Kids Are Learning to Conserve Water

July 1, 2019 by Carlos Placencia

Ruthanne “Rudi” Thompson Is No Stranger to Utility Bills

In the past 13 years alone, the UNT College of Science associate professor has secured more than $7 million in funding from the City of Dallas to examine water usage data on thousands of homes with Dallas zip codes – allowing her to study and correlate the effects of education on changing behavior.

A “bill collector,” in her own right, each month Thompson and her team receive the bills’ raw data – no personal information is included – for the Environmental Education Initiative, a unique program sponsored by the City of Dallas program that’s saved billions of gallons of water from going down the drain.

The award-winning program is teaching young water users how to conserve and responsibly use this valuable resource. The initiative is led by Thompson, who works with teachers throughout Dallas to teach students in Pre-K through 5th grade about conservation through hands-on activities such as building mini aquifers in cups, creating water filtration devices and singing songs about the urban water cycle. They also get at-home tools, such as a miniature timer that lets kids measure and calculate how much water they save when turning the water off while brushing their teeth.

The program’s efforts are paying off. Each drop of water saved is a drop that doesn’t have to be cleaned at a treatment plant. Those drops can quickly add up to financial savings when factoring in the costs for equipment, maintenance, labor and other resources.

“It’s a savings of over $3 million a year and another 22-plus billion gallons in unused water for the city of Dallas,” she says. “It’s like shutting down the water treatment plant for at least 12 days every year. Our question now is to see if we can hand this off to other cities and water units.”

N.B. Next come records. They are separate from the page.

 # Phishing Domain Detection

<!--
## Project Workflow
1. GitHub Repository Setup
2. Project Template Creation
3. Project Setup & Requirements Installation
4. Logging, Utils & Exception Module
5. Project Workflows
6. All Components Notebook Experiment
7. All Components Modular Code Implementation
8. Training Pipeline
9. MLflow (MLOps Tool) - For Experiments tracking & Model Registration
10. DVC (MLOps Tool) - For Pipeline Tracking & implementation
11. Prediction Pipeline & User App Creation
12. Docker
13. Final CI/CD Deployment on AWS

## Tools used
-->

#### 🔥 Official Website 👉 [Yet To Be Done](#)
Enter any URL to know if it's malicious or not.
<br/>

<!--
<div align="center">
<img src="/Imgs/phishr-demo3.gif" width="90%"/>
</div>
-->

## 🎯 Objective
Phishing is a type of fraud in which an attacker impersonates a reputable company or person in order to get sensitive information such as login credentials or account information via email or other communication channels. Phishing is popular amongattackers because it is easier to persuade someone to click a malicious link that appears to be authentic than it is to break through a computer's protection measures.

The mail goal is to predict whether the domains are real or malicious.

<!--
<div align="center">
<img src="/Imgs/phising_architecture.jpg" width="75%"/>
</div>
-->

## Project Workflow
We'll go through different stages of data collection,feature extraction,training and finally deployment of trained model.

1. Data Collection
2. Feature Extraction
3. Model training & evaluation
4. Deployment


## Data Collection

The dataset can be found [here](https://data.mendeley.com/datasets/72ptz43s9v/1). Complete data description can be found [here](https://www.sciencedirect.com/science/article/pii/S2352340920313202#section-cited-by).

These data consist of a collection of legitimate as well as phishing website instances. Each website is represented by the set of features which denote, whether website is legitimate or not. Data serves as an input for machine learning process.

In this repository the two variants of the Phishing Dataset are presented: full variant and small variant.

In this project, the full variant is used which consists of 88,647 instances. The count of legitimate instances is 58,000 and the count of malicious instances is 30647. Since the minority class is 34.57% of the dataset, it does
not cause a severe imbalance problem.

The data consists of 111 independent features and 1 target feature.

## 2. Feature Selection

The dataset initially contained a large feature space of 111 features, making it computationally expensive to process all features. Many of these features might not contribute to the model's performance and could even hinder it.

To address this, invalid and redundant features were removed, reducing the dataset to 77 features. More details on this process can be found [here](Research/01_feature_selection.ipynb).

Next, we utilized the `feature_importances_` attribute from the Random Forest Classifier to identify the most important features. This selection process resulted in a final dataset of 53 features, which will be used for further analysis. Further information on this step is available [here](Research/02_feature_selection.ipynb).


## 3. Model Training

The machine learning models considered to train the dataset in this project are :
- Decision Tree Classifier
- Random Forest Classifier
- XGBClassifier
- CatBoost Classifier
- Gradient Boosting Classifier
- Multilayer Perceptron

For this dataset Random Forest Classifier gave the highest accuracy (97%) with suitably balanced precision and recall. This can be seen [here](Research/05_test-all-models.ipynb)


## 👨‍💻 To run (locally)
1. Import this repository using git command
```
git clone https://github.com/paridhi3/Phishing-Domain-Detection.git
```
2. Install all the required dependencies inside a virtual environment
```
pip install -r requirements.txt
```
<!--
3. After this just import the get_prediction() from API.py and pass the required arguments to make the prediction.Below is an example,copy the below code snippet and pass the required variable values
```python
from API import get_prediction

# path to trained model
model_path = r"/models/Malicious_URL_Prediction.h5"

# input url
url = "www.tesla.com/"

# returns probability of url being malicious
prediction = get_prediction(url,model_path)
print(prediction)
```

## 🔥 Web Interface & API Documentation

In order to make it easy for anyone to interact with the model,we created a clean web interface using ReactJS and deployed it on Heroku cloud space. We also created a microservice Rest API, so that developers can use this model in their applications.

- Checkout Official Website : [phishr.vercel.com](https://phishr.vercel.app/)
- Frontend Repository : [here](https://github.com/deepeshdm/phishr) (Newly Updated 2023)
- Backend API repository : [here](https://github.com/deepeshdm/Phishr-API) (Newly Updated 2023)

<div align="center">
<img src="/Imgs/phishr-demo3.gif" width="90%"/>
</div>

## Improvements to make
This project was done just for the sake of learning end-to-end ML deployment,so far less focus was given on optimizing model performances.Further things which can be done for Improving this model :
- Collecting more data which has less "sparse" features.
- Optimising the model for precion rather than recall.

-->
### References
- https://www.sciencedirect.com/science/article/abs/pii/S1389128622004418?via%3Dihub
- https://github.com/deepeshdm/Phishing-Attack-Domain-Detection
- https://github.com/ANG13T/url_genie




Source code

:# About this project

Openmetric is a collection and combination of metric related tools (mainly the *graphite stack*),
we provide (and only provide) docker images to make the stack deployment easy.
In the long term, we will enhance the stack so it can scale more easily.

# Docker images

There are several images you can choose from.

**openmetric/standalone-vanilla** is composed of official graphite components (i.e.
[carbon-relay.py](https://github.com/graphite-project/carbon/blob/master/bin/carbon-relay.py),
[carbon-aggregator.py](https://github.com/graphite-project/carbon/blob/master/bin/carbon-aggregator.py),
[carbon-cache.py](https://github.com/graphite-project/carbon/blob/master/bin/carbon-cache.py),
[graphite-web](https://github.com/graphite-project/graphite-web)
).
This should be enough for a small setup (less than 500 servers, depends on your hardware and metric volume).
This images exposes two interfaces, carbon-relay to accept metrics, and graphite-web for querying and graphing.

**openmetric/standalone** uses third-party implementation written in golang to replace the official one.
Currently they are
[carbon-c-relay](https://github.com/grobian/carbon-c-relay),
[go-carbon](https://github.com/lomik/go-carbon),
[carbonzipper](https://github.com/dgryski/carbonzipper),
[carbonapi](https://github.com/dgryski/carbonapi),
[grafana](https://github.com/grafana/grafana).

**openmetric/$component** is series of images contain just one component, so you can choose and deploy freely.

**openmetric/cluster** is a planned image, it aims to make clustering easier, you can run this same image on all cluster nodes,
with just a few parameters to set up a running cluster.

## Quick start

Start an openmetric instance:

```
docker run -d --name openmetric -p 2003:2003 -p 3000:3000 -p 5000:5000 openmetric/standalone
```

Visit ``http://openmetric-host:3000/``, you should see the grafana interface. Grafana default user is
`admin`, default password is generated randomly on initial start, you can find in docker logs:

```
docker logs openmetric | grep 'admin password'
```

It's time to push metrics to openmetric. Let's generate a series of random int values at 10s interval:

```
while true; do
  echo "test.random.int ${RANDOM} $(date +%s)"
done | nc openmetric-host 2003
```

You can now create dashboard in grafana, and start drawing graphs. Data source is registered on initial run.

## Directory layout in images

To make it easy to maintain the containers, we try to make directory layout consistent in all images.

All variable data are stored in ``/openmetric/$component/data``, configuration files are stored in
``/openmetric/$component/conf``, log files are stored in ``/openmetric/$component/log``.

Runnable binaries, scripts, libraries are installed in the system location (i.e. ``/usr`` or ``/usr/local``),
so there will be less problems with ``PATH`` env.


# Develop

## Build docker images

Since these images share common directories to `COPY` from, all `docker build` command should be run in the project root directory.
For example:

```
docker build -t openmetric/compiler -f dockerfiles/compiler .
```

Most recently, Thompson received a $2 million grant renewal through 2024 from the City of Dallas, allowing her to continue her work. In total, it can be estimated that Thompson and her team, through the behavior changes tracked from residential water usage, have saved the city more than $31 million a 10-year period.

“We actually get the water usage data by zip code from the City of Dallas where we have taught students, and then we analyze the data to determine water use in the home before and after the intervention,” Thompson says. “We have found a statistically significant difference.”

“It’s a savings of over $3 million a year and another 22-plus billion gallons in unused water for the city of Dallas,” she says. “It’s like shutting down the water treatment plant for at least 12 days every year. Our question now is to see if we can hand this off to other cities and water units.”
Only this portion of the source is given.